Valoran la estabilidad monetaria, pero como instrumento para aumentar el salario real y consolidar el poder político
Han demostrado que no tienen conciencia que, sin una caída del salario suficiente para restaurar los equilibrios fiscales y externos, cualquier éxito en bajar la inflación durará tanto como la decisión de los acreedores externos de seguir prestando. Ciertamente, una estabilización acompañada con equilibrio fiscal logrado en base a impuestazos y sin reformas estructurales sustantivas, podría tener un éxito más prolongado en bajar la inflación. Pero tampoco tienen conciencia que fracasará en lograr un crecimiento que revierta la decadencia.
El carro delante del caballo
El hecho que una nueva Convertibilidad o una Dolarización sean el primer tema de la agenda económica en discusión es el mejor indicador que se está volviendo a intentar el atajo indoloro; que se vuelve a poner el carro delante del caballo. La estabilidad, el crecimiento y un aumento sostenible del ingreso per cápita requerirán una serie de profundas reformas fiscales y estructurales, políticamente incorrectas (por ahora) y de lenta maduración.

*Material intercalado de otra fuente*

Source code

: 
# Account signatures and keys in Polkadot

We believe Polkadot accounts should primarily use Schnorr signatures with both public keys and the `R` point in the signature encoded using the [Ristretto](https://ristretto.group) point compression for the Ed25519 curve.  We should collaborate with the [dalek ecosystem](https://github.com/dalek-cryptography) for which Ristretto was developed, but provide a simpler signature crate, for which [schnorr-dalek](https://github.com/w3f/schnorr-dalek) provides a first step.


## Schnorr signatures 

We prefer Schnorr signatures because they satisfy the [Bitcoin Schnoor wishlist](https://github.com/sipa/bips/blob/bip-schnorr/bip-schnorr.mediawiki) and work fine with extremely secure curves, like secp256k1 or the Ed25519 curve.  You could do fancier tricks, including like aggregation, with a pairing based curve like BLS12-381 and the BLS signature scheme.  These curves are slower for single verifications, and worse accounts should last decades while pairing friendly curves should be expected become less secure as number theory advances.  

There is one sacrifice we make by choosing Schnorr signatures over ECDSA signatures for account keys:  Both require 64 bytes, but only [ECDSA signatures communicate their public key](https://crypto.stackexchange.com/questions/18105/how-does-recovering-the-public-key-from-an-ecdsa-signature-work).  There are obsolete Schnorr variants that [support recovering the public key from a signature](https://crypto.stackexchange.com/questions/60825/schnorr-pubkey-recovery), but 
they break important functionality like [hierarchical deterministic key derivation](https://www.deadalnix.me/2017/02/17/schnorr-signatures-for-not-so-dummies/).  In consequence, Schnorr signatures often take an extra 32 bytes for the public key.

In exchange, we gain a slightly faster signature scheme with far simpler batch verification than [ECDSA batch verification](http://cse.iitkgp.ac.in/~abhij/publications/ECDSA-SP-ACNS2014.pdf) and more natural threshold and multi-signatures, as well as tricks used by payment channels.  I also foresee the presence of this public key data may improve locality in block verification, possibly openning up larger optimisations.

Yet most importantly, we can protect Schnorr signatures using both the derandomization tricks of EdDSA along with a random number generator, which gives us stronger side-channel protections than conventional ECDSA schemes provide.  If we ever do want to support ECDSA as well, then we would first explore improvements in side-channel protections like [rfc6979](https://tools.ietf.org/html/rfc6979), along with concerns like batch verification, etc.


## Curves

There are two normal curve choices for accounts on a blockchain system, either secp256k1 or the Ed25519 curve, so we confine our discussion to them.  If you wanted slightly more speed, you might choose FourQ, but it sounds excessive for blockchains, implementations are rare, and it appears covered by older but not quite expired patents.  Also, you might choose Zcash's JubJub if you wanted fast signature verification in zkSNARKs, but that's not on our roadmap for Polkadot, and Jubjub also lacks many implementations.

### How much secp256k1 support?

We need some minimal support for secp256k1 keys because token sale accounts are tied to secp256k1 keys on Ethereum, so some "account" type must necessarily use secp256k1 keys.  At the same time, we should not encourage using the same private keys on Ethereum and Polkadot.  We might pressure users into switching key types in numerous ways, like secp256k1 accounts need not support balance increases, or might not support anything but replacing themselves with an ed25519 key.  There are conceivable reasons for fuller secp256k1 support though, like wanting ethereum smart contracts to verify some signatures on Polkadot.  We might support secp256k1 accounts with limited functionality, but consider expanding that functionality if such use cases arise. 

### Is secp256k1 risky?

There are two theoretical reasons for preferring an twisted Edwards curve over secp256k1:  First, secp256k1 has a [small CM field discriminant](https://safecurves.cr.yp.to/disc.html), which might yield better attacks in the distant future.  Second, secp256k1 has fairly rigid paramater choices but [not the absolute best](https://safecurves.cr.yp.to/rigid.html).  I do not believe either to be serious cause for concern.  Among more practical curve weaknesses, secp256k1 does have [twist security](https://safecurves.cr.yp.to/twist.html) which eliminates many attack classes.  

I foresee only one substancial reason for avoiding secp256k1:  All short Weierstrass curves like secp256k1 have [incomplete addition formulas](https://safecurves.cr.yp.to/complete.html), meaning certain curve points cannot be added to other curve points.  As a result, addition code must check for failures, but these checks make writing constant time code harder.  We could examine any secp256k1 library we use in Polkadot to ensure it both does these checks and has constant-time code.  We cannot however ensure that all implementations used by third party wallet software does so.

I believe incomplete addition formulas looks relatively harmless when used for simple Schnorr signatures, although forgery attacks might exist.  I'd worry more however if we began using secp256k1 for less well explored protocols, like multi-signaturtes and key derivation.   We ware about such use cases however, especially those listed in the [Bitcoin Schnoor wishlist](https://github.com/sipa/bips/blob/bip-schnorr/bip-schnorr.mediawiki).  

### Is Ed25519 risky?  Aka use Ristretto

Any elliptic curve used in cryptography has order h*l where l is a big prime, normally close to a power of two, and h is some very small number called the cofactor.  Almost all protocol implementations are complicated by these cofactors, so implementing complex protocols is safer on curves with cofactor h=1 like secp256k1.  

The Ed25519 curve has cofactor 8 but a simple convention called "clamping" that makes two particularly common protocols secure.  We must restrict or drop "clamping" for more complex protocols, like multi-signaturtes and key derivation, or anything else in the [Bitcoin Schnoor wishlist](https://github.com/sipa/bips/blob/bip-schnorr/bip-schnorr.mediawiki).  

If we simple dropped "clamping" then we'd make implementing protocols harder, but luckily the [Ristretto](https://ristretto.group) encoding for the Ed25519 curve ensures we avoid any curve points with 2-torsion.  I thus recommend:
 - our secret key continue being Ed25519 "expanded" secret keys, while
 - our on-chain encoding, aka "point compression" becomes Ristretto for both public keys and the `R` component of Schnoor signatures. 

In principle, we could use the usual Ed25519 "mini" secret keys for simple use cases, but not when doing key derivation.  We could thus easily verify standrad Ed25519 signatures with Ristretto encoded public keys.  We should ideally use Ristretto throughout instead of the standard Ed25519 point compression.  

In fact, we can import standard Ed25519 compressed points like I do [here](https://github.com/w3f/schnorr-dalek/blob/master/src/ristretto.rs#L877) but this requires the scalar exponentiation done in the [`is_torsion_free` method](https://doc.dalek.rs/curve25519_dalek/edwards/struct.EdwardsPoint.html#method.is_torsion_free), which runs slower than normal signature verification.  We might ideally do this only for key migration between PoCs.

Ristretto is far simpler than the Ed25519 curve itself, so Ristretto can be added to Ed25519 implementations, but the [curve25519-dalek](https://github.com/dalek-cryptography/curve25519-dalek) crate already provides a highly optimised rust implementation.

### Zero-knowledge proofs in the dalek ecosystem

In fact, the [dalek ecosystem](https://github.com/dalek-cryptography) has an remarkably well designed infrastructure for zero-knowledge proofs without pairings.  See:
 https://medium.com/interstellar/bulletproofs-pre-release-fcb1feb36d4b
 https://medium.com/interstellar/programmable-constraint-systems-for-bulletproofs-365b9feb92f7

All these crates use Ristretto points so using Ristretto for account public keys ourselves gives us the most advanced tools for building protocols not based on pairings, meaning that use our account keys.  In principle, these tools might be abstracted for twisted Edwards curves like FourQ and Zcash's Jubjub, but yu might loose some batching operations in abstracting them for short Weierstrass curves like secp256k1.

El único camino para que esas reformas se hagan en democracia es ganar las elecciones con una plataforma económica y política que plebiscite las reformas fiscales y estructurales; que no haga promesas incoherentes o incumplibles; que convenza al electorado que esas reformas son imprescindibles; avise que los frutos se verán después de un proceso prolongado; y deje la dolarización o una nueva convertibilidad para cuando las reformas duras estén encaminadas.
Hacer lo opuesto sería no hablar de ajuste durante la campaña y una vez ganadas las elecciones, encarar una política de shock (pues el gradualismo quedó desprestigiado) cuyo centro sea una reforma monetaria (dolarización o nueva convertibilidad), hacer un “último” default de la deuda, fijar las remuneraciones en dólares en niveles políticamente correctos y anunciar la mera intención de consensuar reformas estructurales. Sería un nuevo ejercicio de gatopardismo: hacer un shock que sea aparentemente un gran cambio para no cambiar nada substantivo.
Si este fuera el camino elegido, en 2024 se repetirán fallidas experiencias previas. Tan pronto como la inflación se controle con una nueva Convertibilidad o una Dolarización, se pensará que los problemas económicos han sido superados, la demanda inmediata será por aumentos de salarios y reactivación; y la oportunidad política para hacer reformas estructurales se habrá esfumado.
¿Repetiremos la historia o esta vez será diferente?